Listed entries
----
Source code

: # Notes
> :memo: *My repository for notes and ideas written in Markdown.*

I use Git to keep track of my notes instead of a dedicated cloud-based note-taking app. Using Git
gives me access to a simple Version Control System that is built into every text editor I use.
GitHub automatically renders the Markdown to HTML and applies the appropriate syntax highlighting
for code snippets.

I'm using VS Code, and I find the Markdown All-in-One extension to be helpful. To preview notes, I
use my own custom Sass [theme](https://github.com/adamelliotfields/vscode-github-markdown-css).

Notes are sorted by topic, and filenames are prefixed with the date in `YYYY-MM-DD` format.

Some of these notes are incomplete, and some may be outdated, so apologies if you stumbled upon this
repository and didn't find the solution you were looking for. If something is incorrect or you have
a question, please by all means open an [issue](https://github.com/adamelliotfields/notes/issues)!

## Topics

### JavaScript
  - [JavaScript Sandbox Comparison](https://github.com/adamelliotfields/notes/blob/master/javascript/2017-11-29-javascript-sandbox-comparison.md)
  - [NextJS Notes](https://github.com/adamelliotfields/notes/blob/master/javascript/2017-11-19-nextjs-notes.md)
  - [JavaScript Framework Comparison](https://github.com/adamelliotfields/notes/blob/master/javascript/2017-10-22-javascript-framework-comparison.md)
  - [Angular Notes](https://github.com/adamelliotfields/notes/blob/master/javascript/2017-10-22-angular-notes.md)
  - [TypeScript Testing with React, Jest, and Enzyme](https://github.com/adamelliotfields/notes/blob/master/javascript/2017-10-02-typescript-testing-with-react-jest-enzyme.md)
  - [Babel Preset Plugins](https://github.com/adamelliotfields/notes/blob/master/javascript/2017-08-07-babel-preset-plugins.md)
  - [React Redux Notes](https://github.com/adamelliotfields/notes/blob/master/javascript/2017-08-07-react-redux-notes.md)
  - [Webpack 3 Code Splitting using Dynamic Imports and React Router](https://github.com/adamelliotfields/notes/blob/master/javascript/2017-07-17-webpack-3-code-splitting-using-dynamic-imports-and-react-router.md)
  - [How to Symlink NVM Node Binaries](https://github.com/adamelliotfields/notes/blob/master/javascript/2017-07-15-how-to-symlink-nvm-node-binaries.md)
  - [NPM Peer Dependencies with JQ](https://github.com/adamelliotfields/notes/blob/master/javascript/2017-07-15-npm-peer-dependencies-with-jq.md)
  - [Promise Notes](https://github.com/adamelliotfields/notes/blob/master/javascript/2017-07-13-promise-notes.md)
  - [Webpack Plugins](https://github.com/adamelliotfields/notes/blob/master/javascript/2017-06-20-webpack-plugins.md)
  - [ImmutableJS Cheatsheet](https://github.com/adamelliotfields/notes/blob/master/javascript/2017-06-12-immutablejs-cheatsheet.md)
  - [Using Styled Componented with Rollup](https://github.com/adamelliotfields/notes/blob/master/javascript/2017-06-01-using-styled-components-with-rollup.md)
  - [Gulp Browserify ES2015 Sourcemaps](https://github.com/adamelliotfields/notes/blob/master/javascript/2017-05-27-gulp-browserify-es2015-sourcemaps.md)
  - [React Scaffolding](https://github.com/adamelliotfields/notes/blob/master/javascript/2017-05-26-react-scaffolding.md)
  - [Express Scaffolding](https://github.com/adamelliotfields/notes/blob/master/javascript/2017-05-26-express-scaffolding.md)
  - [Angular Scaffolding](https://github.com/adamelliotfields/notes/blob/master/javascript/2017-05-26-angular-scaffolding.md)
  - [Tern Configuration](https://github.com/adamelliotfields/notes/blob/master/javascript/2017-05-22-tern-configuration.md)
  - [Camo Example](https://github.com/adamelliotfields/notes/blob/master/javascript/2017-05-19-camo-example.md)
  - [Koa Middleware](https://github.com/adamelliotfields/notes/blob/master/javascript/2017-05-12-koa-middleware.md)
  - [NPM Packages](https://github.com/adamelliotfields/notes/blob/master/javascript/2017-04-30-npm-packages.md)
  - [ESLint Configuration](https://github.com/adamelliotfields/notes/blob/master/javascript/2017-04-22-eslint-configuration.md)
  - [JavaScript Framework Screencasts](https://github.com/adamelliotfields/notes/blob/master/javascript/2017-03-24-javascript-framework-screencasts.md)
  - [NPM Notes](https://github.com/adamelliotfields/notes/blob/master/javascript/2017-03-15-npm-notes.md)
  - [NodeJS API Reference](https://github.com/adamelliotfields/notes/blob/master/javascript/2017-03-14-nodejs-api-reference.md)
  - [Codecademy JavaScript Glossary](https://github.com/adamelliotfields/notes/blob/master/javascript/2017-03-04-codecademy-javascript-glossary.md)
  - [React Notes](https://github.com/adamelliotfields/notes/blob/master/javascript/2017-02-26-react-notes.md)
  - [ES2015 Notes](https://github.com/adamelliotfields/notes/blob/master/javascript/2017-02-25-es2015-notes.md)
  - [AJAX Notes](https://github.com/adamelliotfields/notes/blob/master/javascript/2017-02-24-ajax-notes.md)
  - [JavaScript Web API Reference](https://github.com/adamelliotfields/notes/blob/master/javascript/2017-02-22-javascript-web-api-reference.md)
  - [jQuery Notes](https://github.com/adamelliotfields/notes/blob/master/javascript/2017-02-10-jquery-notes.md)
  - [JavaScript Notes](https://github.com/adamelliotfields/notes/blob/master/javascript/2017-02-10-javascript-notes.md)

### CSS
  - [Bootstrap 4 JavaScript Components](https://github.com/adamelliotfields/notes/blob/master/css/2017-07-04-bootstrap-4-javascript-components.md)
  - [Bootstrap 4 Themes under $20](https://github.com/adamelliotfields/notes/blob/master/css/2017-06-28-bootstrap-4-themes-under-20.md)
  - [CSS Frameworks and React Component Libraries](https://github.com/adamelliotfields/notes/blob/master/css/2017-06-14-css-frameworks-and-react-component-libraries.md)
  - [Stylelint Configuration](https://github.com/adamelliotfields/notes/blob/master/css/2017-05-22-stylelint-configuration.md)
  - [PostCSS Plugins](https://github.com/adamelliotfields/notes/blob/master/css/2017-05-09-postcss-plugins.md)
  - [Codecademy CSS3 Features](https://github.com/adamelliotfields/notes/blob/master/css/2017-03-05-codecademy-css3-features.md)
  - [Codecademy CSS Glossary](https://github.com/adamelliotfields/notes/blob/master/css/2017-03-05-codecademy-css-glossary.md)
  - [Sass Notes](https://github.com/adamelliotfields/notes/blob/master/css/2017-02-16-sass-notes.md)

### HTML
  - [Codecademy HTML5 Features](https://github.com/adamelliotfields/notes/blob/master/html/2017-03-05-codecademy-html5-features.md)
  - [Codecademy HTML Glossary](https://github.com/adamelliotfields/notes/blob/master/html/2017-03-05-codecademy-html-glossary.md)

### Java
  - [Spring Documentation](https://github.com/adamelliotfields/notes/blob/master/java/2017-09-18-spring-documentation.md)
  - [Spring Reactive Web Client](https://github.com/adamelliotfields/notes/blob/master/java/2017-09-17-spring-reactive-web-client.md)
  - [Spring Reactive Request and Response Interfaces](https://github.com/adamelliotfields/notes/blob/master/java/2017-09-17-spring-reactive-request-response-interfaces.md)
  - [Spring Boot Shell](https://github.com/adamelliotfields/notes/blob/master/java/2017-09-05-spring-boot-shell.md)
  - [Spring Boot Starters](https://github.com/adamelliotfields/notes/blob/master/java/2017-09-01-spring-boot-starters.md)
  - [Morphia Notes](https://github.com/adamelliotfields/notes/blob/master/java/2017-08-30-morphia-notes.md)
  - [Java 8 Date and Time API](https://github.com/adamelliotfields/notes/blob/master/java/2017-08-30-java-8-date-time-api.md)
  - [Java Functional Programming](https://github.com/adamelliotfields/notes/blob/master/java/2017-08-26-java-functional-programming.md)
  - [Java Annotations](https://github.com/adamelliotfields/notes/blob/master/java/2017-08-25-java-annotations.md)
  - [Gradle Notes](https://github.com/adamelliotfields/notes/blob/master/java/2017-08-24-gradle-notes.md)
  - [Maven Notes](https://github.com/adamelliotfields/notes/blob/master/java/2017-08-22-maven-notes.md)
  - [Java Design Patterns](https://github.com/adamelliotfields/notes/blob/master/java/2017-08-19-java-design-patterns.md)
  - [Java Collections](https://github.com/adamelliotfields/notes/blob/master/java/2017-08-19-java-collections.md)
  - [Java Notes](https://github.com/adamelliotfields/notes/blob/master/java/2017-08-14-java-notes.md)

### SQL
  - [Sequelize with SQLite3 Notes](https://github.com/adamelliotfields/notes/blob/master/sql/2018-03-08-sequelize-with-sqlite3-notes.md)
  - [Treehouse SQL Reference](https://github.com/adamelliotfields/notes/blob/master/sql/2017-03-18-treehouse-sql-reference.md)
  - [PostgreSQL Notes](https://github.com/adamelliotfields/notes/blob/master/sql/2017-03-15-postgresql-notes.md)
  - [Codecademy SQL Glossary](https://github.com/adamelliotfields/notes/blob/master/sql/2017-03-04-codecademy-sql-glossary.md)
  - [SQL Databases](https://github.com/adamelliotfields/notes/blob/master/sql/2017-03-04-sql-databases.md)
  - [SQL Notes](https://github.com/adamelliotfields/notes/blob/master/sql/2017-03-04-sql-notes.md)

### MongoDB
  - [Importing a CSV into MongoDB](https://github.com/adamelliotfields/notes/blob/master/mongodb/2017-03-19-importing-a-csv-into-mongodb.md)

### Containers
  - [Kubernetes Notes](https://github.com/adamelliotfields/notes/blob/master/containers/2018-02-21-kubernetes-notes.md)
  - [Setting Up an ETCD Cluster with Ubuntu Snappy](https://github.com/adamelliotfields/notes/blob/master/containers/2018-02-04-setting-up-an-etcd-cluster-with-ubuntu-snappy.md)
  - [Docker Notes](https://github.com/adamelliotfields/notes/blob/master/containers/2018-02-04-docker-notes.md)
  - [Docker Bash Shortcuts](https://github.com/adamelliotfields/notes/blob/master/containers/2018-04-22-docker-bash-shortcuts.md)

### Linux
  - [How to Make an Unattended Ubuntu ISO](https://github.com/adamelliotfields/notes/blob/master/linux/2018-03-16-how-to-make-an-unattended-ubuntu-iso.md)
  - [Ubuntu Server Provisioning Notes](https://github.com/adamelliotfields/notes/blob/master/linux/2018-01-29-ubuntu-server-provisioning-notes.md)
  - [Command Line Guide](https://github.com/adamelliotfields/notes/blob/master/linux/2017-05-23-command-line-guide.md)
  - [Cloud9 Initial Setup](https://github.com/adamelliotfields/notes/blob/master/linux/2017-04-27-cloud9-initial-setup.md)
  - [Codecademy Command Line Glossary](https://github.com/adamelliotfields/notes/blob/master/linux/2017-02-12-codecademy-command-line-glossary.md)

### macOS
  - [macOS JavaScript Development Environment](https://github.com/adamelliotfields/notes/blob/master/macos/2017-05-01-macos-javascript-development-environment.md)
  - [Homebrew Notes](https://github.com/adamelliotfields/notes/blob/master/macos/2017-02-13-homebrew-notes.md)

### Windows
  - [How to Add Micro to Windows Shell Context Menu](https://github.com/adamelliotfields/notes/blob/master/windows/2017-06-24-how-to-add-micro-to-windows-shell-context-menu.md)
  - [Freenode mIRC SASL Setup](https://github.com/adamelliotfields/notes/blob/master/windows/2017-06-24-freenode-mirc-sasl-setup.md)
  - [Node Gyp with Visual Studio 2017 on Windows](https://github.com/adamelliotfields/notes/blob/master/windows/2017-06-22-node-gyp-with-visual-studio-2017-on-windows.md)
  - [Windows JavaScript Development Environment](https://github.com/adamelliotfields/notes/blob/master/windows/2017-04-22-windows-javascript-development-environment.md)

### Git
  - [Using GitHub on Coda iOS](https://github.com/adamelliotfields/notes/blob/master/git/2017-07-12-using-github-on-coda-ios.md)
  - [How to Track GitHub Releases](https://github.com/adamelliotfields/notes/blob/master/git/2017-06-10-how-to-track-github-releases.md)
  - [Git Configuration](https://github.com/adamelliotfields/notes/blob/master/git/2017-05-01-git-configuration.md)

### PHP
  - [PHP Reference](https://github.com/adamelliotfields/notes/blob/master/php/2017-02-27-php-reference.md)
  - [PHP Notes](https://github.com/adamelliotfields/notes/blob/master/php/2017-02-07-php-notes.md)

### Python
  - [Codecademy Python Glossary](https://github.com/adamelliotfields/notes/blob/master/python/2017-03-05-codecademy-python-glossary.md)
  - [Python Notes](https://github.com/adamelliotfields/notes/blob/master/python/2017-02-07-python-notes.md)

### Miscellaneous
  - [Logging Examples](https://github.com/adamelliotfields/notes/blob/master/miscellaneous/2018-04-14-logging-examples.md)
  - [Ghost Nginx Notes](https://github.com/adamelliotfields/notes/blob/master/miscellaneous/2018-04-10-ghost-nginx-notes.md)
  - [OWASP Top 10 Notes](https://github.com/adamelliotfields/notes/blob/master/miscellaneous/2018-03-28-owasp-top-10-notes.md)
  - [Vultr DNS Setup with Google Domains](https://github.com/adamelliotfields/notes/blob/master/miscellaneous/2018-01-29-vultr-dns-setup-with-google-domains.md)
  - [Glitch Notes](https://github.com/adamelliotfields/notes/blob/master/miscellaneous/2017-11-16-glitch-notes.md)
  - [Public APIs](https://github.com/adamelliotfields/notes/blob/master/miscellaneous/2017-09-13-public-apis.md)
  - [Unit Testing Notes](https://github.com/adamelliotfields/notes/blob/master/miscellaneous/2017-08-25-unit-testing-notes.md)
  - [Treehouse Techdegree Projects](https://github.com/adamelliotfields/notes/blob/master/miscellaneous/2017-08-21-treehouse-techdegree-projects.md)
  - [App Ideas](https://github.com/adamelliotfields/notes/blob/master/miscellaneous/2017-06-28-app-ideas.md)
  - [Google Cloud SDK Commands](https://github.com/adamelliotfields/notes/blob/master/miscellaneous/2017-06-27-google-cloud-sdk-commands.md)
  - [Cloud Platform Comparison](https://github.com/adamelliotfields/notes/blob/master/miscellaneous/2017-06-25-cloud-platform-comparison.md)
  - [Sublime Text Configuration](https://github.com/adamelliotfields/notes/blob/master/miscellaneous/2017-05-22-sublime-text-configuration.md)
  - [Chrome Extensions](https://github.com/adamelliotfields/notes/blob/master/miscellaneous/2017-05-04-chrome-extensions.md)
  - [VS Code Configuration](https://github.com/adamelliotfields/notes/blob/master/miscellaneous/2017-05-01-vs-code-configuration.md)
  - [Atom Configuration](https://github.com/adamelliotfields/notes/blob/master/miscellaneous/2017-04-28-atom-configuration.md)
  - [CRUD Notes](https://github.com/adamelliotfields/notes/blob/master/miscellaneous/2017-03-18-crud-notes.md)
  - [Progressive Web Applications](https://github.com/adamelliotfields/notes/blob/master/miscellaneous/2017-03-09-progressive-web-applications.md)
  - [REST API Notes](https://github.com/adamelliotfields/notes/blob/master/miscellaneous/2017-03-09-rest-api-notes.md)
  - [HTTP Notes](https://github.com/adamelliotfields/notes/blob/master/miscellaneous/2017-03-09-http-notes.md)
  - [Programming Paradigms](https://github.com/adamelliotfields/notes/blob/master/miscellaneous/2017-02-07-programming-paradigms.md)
----
Directions
Using the data above, return every line that contains the string "setup".

Answer to this exercise
  - [Cloud9 Initial Setup](https://github.com/adamelliotfields/notes/blob/master/linux/2017-04-27-cloud9-initial-setup.md)
  - [Freenode mIRC SASL Setup](https://github.com/adamelliotfields/notes/blob/master/windows/2017-06-24-freenode-mirc-sasl-setup.md)
  - [Vultr DNS Setup with Google Domains](https://github.com/adamelliotfields/notes/blob/master/miscellaneous/2018-01-29-vultr-dns-setup-with-google-domains.md)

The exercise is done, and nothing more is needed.